Oggi possiamo invece affermare che le scelte fatte in quegli anni stanno dando buoni frutti e che in futuro si prospetta forse una virata di carattere del tutto rivoluzionaria. Una variazione da poco inserita nel disciplinare della Doc Campi Flegrei permette oggi di etichettare Piedirosso e Falanghina dei Campi Flegrei con la denominazione “Campi Flegrei Doc”. Se questa scelta fosse fatta in modo consapevole da buona parte del comparto del vino flegreo, che oggi soffre la gestione spesso inefficiente del Consorzio di tutela dei vini, potremmo cominciare a vendere oltre al vino anche un intero territorio e i vini flegrei, che per anni sono stati forse gli unici ambasciatori esistenti dei Campi Flegrei, comincerebbero ad assumere ancora di più un carattere identitario e unico, così come i più noti Barolo o Taurasi.

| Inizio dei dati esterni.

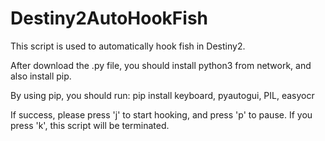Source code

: # Destiny2AutoHookFish

This script is used to automatically hook fish in Destiny2.

After download the .py file, you should install python3 from network, and also install pip.

By using pip, you should run: 
  pip install keyboard, pyautogui, PIL, easyocr

If success, please press 'j' to start hooking, and press 'p' to pause. If you press 'k', this script will be terminated.
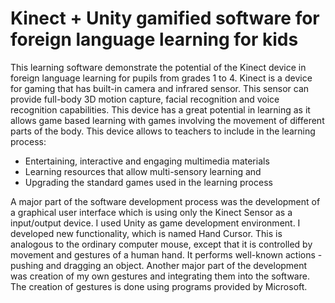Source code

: Kinect + Unity gamified software for foreign language learning for kids
====

This learning software demonstrate the potential of the Kinect device in foreign language learning for pupils from grades 1 to 4.
Kinect is a device for gaming that has built-in camera and infrared sensor. This sensor can provide full-body 3D motion capture, facial recognition and voice recognition capabilities. This device has a great potential in learning as it allows game based learning with games involving the movement of different parts of the body. This device allows to teachers to include in the learning process:

* Entertaining, interactive and engaging multimedia materials
* Learning resources that allow multi-sensory learning and
* Upgrading the standard games used in the learning process

A major part of the software development process was the development of a graphical user interface which is using only the Kinect Sensor as a input/output device. I used Unity as game development environment. I developed new functionality, which is named Hand Cursor. This is analogous to the ordinary computer mouse, except that it is controlled by movement and gestures of a human hand. It performs well-known actions - pushing and dragging an object. Another major part of the development was creation of my own gestures and integrating them into the software. The creation of gestures is done using programs provided by Microsoft.

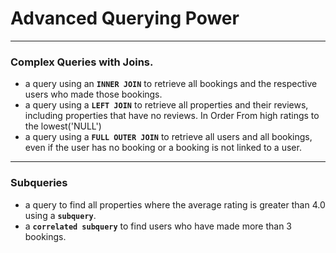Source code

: # Advanced Querying Power
---
### Complex Queries with Joins.
 - a query using an **`INNER JOIN`** to retrieve all bookings and the respective users who made those bookings.
 - a query using a **`LEFT JOIN`** to retrieve all properties and their reviews, including properties that have no reviews. In Order From high ratings to the lowest('NULL')
 - a query using a **`FULL OUTER JOIN`** to retrieve all users and all bookings, even if the user has no booking or a booking is not linked to a user.
 ---
 ### Subqueries
 - a query to find all properties where the average rating is greater than 4.0 using a **`subquery`**.
 - a **`correlated subquery`** to find users who have made more than 3 bookings.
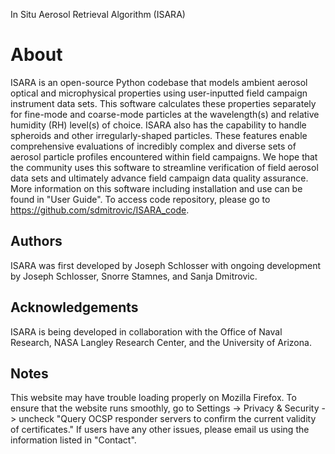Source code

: In Situ Aerosol Retrieval Algorithm (ISARA)

# About  

ISARA is an open-source Python codebase that models ambient aerosol optical and microphysical properties using user-inputted field campaign instrument data sets. 
This software calculates these properties separately for fine-mode and coarse-mode particles at the wavelength(s) and relative humidity (RH) level(s) of choice. 
ISARA also has the capability to handle spheroids and other irregularly-shaped particles. These features enable comprehensive evaluations of incredibly complex 
and diverse sets of aerosol particle profiles encountered within field campaigns. We hope that the community uses this software to streamline verification of field 
aerosol data sets and ultimately advance field campaign data quality assurance. More information on this software including installation and use can be found in 
"User Guide". To access code repository, please go to https://github.com/sdmitrovic/ISARA_code. 

## Authors

ISARA was first developed by Joseph Schlosser with ongoing development by Joseph Schlosser, Snorre Stamnes, and Sanja Dmitrovic. 

## Acknowledgements

ISARA is being developed in collaboration with the Office of Naval Research, NASA Langley Research Center, and the University of Arizona.

## Notes

This website may have trouble loading properly on Mozilla Firefox. To ensure that the website runs smoothly, go to Settings -> Privacy & Security -> uncheck
"Query OCSP responder servers to confirm the current validity of certificates." If users have any other issues, please email us using the information listed
in "Contact".


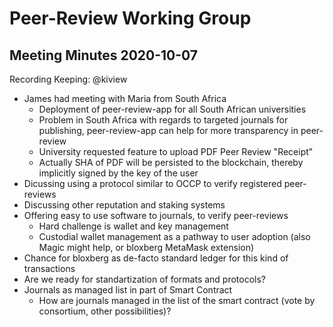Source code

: # Peer-Review Working Group

## Meeting Minutes 2020-10-07

Recording Keeping: @kiview

* James had meeting with Maria from South Africa
  * Deployment of peer-review-app for all South African universities
  * Problem in South Africa with regards to targeted journals for publishing, peer-review-app can help for more transparency in peer-review
  * University requested feature to upload PDF Peer Review "Receipt"
  * Actually SHA of PDF will be persisted to the blockchain, thereby implicitly signed by the key of the user
* Dicussing using a protocol similar to OCCP to verify registered peer-reviews
* Discussing other reputation and staking systems
* Offering easy to use software to journals, to verify peer-reviews
  * Hard challenge is wallet and key management
  * Custodial wallet management as a pathway to user adoption (also Magic might help, or bloxberg MetaMask extension)
* Chance for bloxberg as de-facto standard ledger for this kind of transactions
* Are we ready for standartization of formats and protocols?
* Journals as managed list in part of Smart Contract
  * How are journals managed in the list of the smart contract (vote by consortium, other possibilities)?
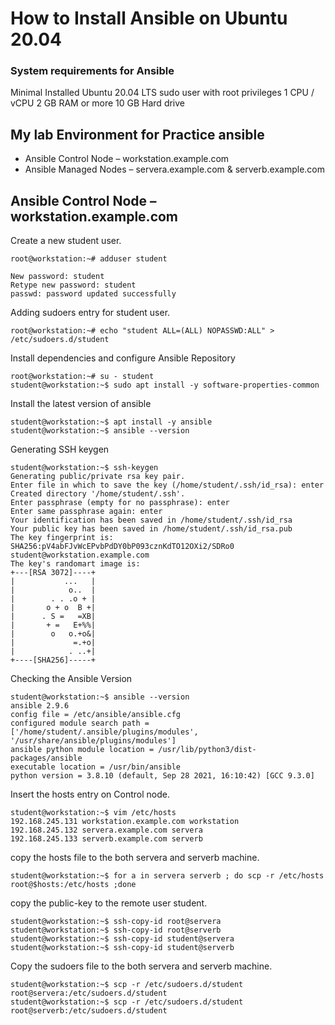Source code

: # How to Install Ansible on Ubuntu 20.04

### System requirements for Ansible

Minimal Installed Ubuntu 20.04 LTS 
sudo user with root privileges
1 CPU / vCPU
2 GB RAM or more
10 GB Hard drive

## My lab Environment for Practice ansible

* Ansible Control Node – workstation.example.com 
* Ansible Managed Nodes – servera.example.com & serverb.example.com

## Ansible Control Node – workstation.example.com 
 
Create a new student user. 

    root@workstation:~# adduser student

    New password: student
    Retype new password: student
    passwd: password updated successfully

Adding sudoers entry for student user. 

    root@workstation:~# echo "student ALL=(ALL) NOPASSWD:ALL" > /etc/sudoers.d/student

Install dependencies and configure Ansible Repository

    root@workstation:~# su - student
    student@workstation:~$ sudo apt install -y software-properties-common

Install the latest version of ansible 

    student@workstation:~$ apt install -y ansible 
    student@workstation:~$ ansible --version

Generating SSH keygen 
    
    student@workstation:~$ ssh-keygen
    Generating public/private rsa key pair.
    Enter file in which to save the key (/home/student/.ssh/id_rsa): enter
    Created directory '/home/student/.ssh'.
    Enter passphrase (empty for no passphrase): enter
    Enter same passphrase again: enter
    Your identification has been saved in /home/student/.ssh/id_rsa
    Your public key has been saved in /home/student/.ssh/id_rsa.pub
    The key fingerprint is:
    SHA256:pV4abFJvWcEPvbPdDY0bP093cznKdTO12OXi2/SDRo0 student@workstation.example.com
    The key's randomart image is:
    +---[RSA 3072]----+
    |           ...   |
    |            o..  |
    |        . . .o + |
    |       o + o  B +|
    |      . S =   =XB|
    |       + =   E+%%|
    |        o   o.+o&|
    |             =.+o|
    |            . ..+|
    +----[SHA256]-----+

Checking the Ansible Version

    student@workstation:~$ ansible --version
    ansible 2.9.6
    config file = /etc/ansible/ansible.cfg
    configured module search path = ['/home/student/.ansible/plugins/modules', '/usr/share/ansible/plugins/modules']
    ansible python module location = /usr/lib/python3/dist-packages/ansible
    executable location = /usr/bin/ansible
    python version = 3.8.10 (default, Sep 28 2021, 16:10:42) [GCC 9.3.0]

Insert the hosts entry on Control node. 

    student@workstation:~$ vim /etc/hosts 
    192.168.245.131 workstation.example.com workstation 
    192.168.245.132 servera.example.com servera 
    192.168.245.133 serverb.example.com serverb 

copy the hosts file to the both servera and serverb machine. 

    student@workstation:~$ for a in servera serverb ; do scp -r /etc/hosts root@$hosts:/etc/hosts ;done

copy the public-key to the remote user student.

    student@workstation:~$ ssh-copy-id root@servera
    student@workstation:~$ ssh-copy-id root@serverb 
    student@workstation:~$ ssh-copy-id student@servera
    student@workstation:~$ ssh-copy-id student@serverb

Copy the sudoers file to the both servera and serverb machine.  

    student@workstation:~$ scp -r /etc/sudoers.d/student root@servera:/etc/sudoers.d/student
    student@workstation:~$ scp -r /etc/sudoers.d/student root@serverb:/etc/sudoers.d/student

Carattere che oggi va associato non più a vini di pronta beva, da consumare nell’anno di produzione o al massimo in quello successivo. Se infatti, quindici o venti anni fa, questa era una verità assoluta, oggi, grazie a un più attento lavoro sia in vigna che in cantina, siamo pronti a mettere in commercio con sicurezza, e a portare a tavola, anche vini imbottigliati più di 5 o 6 anni fa (e in alcuni casi possiamo anche andare oltre). Possibilità che a volte stupisce il cliente finale, e che colpisce soprattutto per l’ottimo risultato finale.

Piedirosso e Falanghina Campi Flegrei: Eleganti e identitari, non saranno mai più secondi.

In definitiva il comparto del vino flegreo può essere considerato in ottima salute e pronto a nuove sfide. Di certo i passi da fare sono ancora molti. Raggiungere un carattere identitario, capire quale sia la strada da percorrere per rivelare le possibilità ancora inesplorate dei due vigneti e dei due vini è qualcosa che richiede ancora tempo e lavoro. Manca ancora una vera strategia comune di produzione, comunicazione e di vendita, che potrebbe essere messa in atto con una rivoluzione del Consorzio di Tutela. Ma manca anche una vera condivisione di conoscenze tra le cantine, che dovrebbero mettere insieme le esperienze di vinificazione, dei risultati ottenuti nelle diverse annate o semplicemente condividere le esperienze nei vigneti che, nei Campi Flegrei, vivono di differenze enormi per tipologia di terreno, altitudine, esposizione al sole.

Questo creerebbe un bagaglio culturale esperienziale utile a tutta la comunità del vino. Bagaglio dal quale sembra finalmente essere stata tolta la credenza, da sempre sbagliata, dei vini flegrei che puzzano di zolfo. Credenza sbandierata per anni dai sommelier e dagli addetti ai lavori come tipicità, ma che nascondeva difetti nei vini e un approccio ancora non maturo nella coltivazione in vigna e nel lavoro in cantina.

Oggi che possiamo dichiarare caduta FINALMENTE, questa ultima barriera, alla presenza di vini eleganti e con un forte carattere identitario, possiamo quindi augurare a tutti una buona bevuta con i vini dei Campi Flegrei.

Piedirosso e Falanghina Campi Flegrei: Eleganti e identitari, non saranno mai più secondi.